Te veo ahí tan deseable a la mirada de cualquiera, no puedo evitar mirarte de arriba abajo para saber qué valor darte y sobre todo reconocerte.
Te he llevado en mi vida que me eres imposible de identificar, serán tus rubores o de lo que estas hecho, no lo sé, pero si se que has estado en mi vida tan cambiante, tan modificable e inigualable aunque algo devaluado, pero aun así mi dependencia hacia ti se ve vuelta más firme. Me has puesto en aprietos cuando no te tengo, eres una de mis necesidades primarias, si no veo en mi me desespero y me siento vacía. Mi necesidad hacia a ti ha movido las grandes montañas llevándome a que yo por tu necesidad después del día de tu entrega te vayas sin dejarme rastros de seguridad tenga las fantasías mas libidinosas solo para mantenerte a mi lado.
A ti te dedico cada mañana mi levantar a hacer algo para que no te alejes de mí, te administro lo mas que puedo, me duele soltarte.
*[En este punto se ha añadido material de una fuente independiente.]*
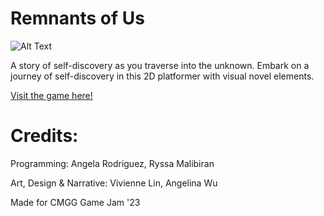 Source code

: # Remnants of Us

![Alt Text](https://img.itch.zone/aW1nLzExNzA0MTE3LnBuZw==/original/bHUuLO.png)

A story of self-discovery as you traverse into the unknown. Embark on a journey of self-discovery in this 2D platformer with visual novel elements. 

 [Visit the game here!](https://itch.io/jam/cmgg-game-jam-23/rate/1990788)

# Credits:

Programming: Angela Rodriguez, Ryssa Malibiran

Art, Design & Narrative: Vivienne Lin, Angelina Wu

Made for CMGG Game Jam '23
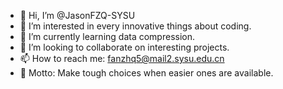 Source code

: - 👋 Hi, I’m @JasonFZQ-SYSU
- 👀 I’m interested in every innovative things about coding.
- 🌱 I’m currently learning data compression.
- 💞️ I’m looking to collaborate on interesting projects.
- 📫 How to reach me: fanzhq5@mail2.sysu.edu.cn
- 📕 Motto: Make tough choices when easier ones are available.


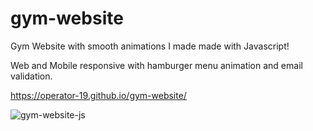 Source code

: # gym-website
Gym Website with smooth animations I made made with Javascript!

Web and Mobile responsive with hamburger menu animation and email validation.

https://operator-19.github.io/gym-website/

![gym-website-js](https://user-images.githubusercontent.com/70670914/141482729-19a2504b-7d69-4a0d-9729-b11c85637909.gif)
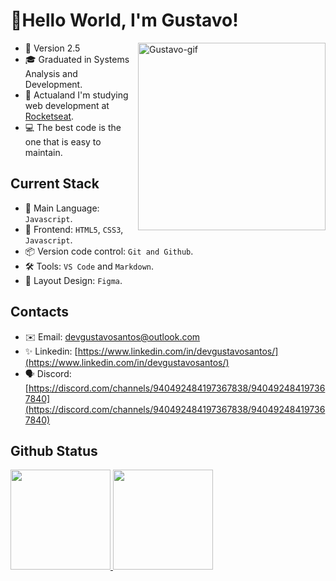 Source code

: # 🖖Hello World, I'm Gustavo!
<img align="right" alt="Gustavo-gif" height="300" src="https://c.tenor.com/rkY5QA5c3VAAAAAC/gato-digitando.gif"/>

- 🎉 Version 2.5
- 🎓 Graduated in Systems Analysis and Development.
- 🚀 Actualand I'm studying web development at [Rocketseat](https://www.rocketseat.com.br/).
- 💻 The best code is the one that is easy to maintain.

## Current Stack
- 🥇 Main Language: `Javascript`.
- 🎉 Frontend: `HTML5`, `CSS3`, `Javascript`.
- 📦 Version code control: `Git and Github`.
- 🛠️ Tools: `VS Code` and `Markdown`.
- 🎨 Layout Design: `Figma`.

## Contacts
- ✉️ Email: [devgustavosantos@outlook.com](devgustavosantos@outlook.com)
- ✨ Linkedin: [https://www.linkedin.com/in/devgustavosantos/](https://www.linkedin.com/in/devgustavosantos/)
- 🗣️ Discord: [https://discord.com/channels/940492484197367838/940492484197367840](https://discord.com/channels/940492484197367838/940492484197367840)
 
## Github Status
<div>
  <a href="https://github.com/devgustavosantos">
  <img height="160em" src="https://github-readme-stats.vercel.app/api?username=devgustavosantos&show_icons=true&theme=dark&include_all_commits=true&count_private=true"/>
  <img height="160em" src="https://github-readme-stats.vercel.app/api/top-langs/?username=devgustavosantos&layout=compact&langs_count=7&theme=dark"/>
</div>
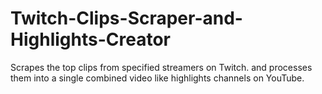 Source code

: # Twitch-Clips-Scraper-and-Highlights-Creator
Scrapes the top clips from specified streamers on Twitch. and processes them into a single combined video like highlights channels on YouTube.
Yo me entrego en cuerpo y alma, y tú… ¿tú qué haces por mí?, te soy tan indiferente que no me tienes ni en tu recuerdo.
Eres tan egoísta, la gente te ha hecho creer que con el hecho de juntarte con lo “importante” tienes más reconocimiento, pero mi vida nadie te aprecia tanto como un corazón pobre que te venera y cuida como no tienes idea.
Yo con solo tenerte en mi haces que pida por ti a ese dios de los necesitados y que cuando estés conmigo despilfarre todo por ti. Me cambias, pones sonrisas en mi cara y hasta la salud me reconfortas, y me pregunto ¿Por qué a mí? Quisiera estar en otro planeta o en otra tierra donde tú no existieras y yo fuera más feliz sin pensar, agarrarte y cuidarte a ti.